So what drives me crazy? Lying. Oh how I detest lying! Few things get under my skin then bold-faced, look-you-in-the-eye lying. Which is exactly what happened tonight.
From the bathroom (this time, washing hands before dinner, not bedtime- surprise, surprise!): “You peed on me!” “No I didn’t!” “Yes you did, look there- there’s pee on my sleeve!” “That’s not my pee.” “Yes, it is!” “No it’s- Owww!” Boys, what’s going on in there? Why is your brother crying? “I dunno.” “He hit me with his head, in my head!” “No I didn’t!” And so it begins.
Did you head-butt him? No. Well, he’s crying and you both have red dots on your forehead. How did that happen? I dunno. Did you hit him with your head? No. Why is he crying? Because he’s a baby and he peed on me. I don’t think that makes sense. Why do you have that reddish purple spot on your forehead? He has one too… Did you head-butt him? No. Look, I am pretty sure that’s what happened and I would like you to own up to it. I don’t remember. Did. You. Do. It? No.
Seriously. This conversation actually went down. Pee on a sleeve. Head-butting. Lying. I took a deep, deep breath. Like the kind of breath you hope will cleanse you of all the rage coursing through your veins. It was about 50% effective this time. You have a choice to tell me the truth. If you choose to lie, you’ll be sent to your room until you can tell me the truth. Did you hit your brother with your head? No. Go to your room. (In a calm, rational voice. No yelling!)

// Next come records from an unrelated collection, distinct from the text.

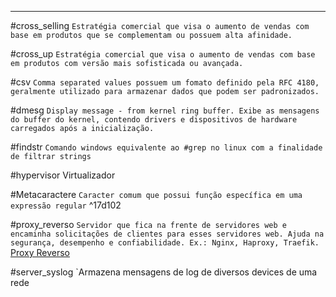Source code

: ----

#cross_selling `Estratégia comercial que visa o aumento de vendas com base em produtos que se complementam ou possuem alta afinidade.`

#cross_up `Estratégia comercial que visa o aumento de vendas com base em produtos com versão mais sofisticada ou avançada.`

#csv `Comma separated values possuem um fomato definido pela RFC 4180, geralmente utilizado para armazenar dados que podem ser padronizados.`

#dmesg `Display message - from kernel ring buffer. Exibe as mensagens do buffer do kernel, contendo drivers e dispositivos de hardware carregados após a inicialização.`

#findstr `Comando windows equivalente ao #grep no linux com a finalidade de filtrar strings`

#hypervisor Virtualizador

#Metacaractere `Caracter comum que possui função específica em uma expressão regular` ^17d102

#proxy_reverso `Servidor que fica na frente de servidores web e encaminha solicitações de clientes para esses servidores web. Ajuda na segurança, desempenho e confiabilidade. Ex.: Nginx, Haproxy, Traefik.` [Proxy Reverso](https://www.cloudflare.com/pt-br/learning/cdn/glossary/reverse-proxy/) 

#server_syslog `Armazena mensagens de log de diversos devices de uma rede

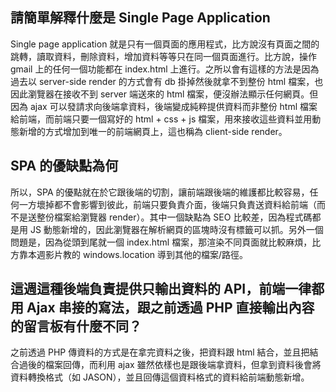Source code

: ## 請簡單解釋什麼是 Single Page Application
Single page application 就是只有一個頁面的應用程式，比方說沒有頁面之間的跳轉，讀取資料，刪除資料，增加資料等等只在同一個頁面進行。比方說，操作gmail 上的任何一個功能都在 index.html 上進行。之所以會有這樣的方法是因為過去以 server-side render 的方式會有 db 掛掉然後就拿不到整份 html 檔案，也因此瀏覽器在接收不到 server 端送來的 html 檔案，便沒辦法顯示任何網頁。但因為 ajax 可以發請求向後端拿資料，後端變成純粹提供資料而非整份 html 檔案給前端，而前端只要一個寫好的 html + css + js 檔案，用來接收這些資料並用動態新增的方式增加到唯一的前端網頁上，這也稱為 client-side render。

## SPA 的優缺點為何
所以，SPA 的優點就在於它跟後端的切割，讓前端跟後端的維護都比較容易，任何一方壞掉都不會影響到彼此，前端只要負責介面，後端只負責送資料給前端（而不是送整份檔案給瀏覽器 render）。其中一個缺點為 SEO 比較差，因為程式碼都是用 JS 動態新增的，因此瀏覽器在解析網頁的區塊時沒有標籤可以抓。另外一個問題是，因為從頭到尾就一個 index.html 檔案，那渲染不同頁面就比較麻煩，比方靠本週影片教的 windows.location 導到其他的檔案/路徑。

## 這週這種後端負責提供只輸出資料的 API，前端一律都用 Ajax 串接的寫法，跟之前透過 PHP 直接輸出內容的留言板有什麼不同？
之前透過 PHP 傳資料的方式是在拿完資料之後，把資料跟 html 結合，並且把結合過後的檔案回傳，而利用 ajax 雖然依樣也是跟後端拿資料，但拿到資料後會將資料轉換格式（如 JASON），並且回傳這個資料格式的資料給前端動態新增。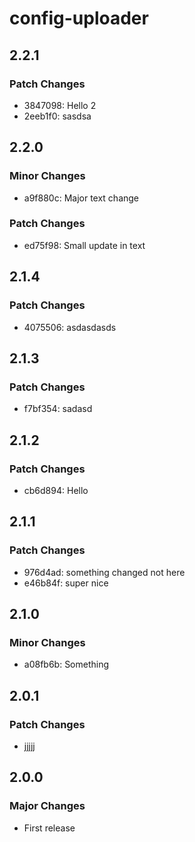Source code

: # config-uploader

## 2.2.1

### Patch Changes

- 3847098: Hello 2
- 2eeb1f0: sasdsa

## 2.2.0

### Minor Changes

- a9f880c: Major text change

### Patch Changes

- ed75f98: Small update in text

## 2.1.4

### Patch Changes

- 4075506: asdasdasds

## 2.1.3

### Patch Changes

- f7bf354: sadasd

## 2.1.2

### Patch Changes

- cb6d894: Hello

## 2.1.1

### Patch Changes

- 976d4ad: something changed not here
- e46b84f: super nice

## 2.1.0

### Minor Changes

- a08fb6b: Something

## 2.0.1

### Patch Changes

- jjjjj

## 2.0.0

### Major Changes

- First release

He came down about four times and lied and was sent back to his room. Things were shouted: You don’t love me! I wish I had a different family! You treat me like a fat rat! (Where the hell did he get that one- hilarious!) And this went on for about 20 minutes. I kept my cool. Reminded myself that he would come clean if I showed no emotion and stayed consistent. Eventually, I went up and sat on his bed. Honey, I know you are lying to me. And I know that it must be making you feel terrible. Let it out. You’ll feel so much better. Silence. “Mom, I hit him with my head.” Hallelujah!!! Mama hugged that child so tight, told him she was proud. That was about the moment she felt wet on her cheek from the child’s sleeve against her face. Oh right, the piss. On my face. Shit.
No yelling. It worked. It actually fricken worked. Will it work every time? No way in hell. But it worked tonight. We had a nice dinner. There were only 37 complaints about dinner, one fight over who got the blue cup and two arguments about who wanted to share the favorite part of their day first. (This is record-setting, people.) And no one yelled. It was a beautiful thing. Day One: Back on the Wagon.
How do you deal with your kids lying?